With the passage of time, however, Truman's stance on the issue became more and more compelling. Over the course of more than a month of Senate hearings investigating MacArthur's firing, the general offered up a string of testimony that made it clear to the American people just how extreme his views were. He insisted that any restriction at all on the use of force—even a ban on the use of nuclear weapons in battle—amounted to "appeasement." He argued that the loss of any territory, anywhere in the world, to Communists amounted to defeat in the Cold War. And he suggested that the traditional American rule of civilian control over the military was no different than the "system that the Soviets once employed of the political commissar." Most Americans, who supported the president's constitutional status as commander-in-chief and wanted no part of a nuclear World War III, were appalled. Now it was MacArthur's turn to endure a steep decline in popular support. The general, who had momentarily seemed almost a lock to receive the Republican nomination for president in 1952, soon found that he had little or no political backing.
In the end, then, the Korean War undermined the popularity and tarnished the reputation of both Harry Truman and Douglas MacArthur. And while both men spent a great deal of effort in trying to fix blame on each other for the catastrophic turn of events in Korea after November 1950, the truth is that neither was completely innocent. Both men agreed, enthusiastically, in making the most disastrous strategic decision of the war—the decision to push far beyond the 38th parallel, all the way to the Chinese border, in hopes of destroying the North Korean regime. Both men convinced themselves, incorrectly, that there was little or no real risk of Chinese intervention. Both men were thus complicit in leading American forces into an ambush in the rugged mountains of North Korea.

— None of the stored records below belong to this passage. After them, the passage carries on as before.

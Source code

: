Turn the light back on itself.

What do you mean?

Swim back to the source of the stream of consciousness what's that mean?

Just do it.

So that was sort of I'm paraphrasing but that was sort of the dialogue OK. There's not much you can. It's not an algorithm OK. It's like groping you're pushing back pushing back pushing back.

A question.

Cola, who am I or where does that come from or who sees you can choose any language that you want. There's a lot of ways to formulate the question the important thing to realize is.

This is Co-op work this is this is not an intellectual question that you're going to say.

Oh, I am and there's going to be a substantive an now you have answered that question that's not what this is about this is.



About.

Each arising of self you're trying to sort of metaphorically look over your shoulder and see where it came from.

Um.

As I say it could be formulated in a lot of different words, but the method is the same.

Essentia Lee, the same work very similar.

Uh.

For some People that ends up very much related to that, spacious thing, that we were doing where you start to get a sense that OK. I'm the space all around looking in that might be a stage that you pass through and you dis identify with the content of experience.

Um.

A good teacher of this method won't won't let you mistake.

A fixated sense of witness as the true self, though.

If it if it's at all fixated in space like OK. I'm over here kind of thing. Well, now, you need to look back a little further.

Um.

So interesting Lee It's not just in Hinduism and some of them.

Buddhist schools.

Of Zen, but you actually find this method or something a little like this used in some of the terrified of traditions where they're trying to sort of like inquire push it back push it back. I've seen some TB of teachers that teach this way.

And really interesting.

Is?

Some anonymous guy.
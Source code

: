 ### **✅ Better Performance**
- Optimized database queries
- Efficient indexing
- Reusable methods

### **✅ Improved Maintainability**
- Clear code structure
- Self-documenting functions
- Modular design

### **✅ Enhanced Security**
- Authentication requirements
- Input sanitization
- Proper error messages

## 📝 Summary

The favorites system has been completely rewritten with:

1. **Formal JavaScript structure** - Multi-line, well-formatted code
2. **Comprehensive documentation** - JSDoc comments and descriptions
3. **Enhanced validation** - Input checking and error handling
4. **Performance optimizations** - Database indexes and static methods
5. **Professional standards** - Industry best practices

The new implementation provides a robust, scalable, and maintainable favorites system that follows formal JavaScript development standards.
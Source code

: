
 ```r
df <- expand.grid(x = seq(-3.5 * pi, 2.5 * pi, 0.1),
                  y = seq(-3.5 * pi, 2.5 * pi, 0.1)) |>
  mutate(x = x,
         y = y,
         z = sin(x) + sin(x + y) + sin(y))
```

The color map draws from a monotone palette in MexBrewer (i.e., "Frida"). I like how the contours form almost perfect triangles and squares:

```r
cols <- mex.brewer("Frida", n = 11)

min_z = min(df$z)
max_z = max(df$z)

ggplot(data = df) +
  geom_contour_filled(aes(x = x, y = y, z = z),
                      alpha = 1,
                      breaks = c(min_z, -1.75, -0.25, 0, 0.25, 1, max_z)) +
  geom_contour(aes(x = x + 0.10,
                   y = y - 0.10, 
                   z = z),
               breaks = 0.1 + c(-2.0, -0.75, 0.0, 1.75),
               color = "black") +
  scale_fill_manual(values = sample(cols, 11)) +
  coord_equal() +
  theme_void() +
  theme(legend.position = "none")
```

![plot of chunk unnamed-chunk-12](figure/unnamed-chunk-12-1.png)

The debacle in Korea destroyed the political viability of both President Truman and General MacArthur, opening the door for new political candidates from both parties in the 1952 elections. The primary beneficiary was Republican Dwight D. Eisenhower, who crushed Democrat Adlai Stevenson in the general election to become the 34th President of the United States. Like MacArthur, Eisenhower had been a five-star general in World War II, becoming a national hero by organizing the successful D-Day invasion of Normandy, France in 1944. But as military officers, Eisenhower and MacArthur could not have been more different. Where MacArthur was brash, "Ike" was humble; where MacArthur was bold, "Ike" was cautious. Eisenhower's calm and steady persona served him well in the 1952 campaign, when Korea still loomed as a major—perhaps the major—issue. Without offering any specifics, Eisenhower simply promised "I shall go to Korea" to arrange a speedy and honorable end to the war. Voters elected him in a landslide.
Thus a war that began as a potential source of salvation for Democratic President Harry S. Truman ended with the sweeping electoral victory of the first Republican president since 1928.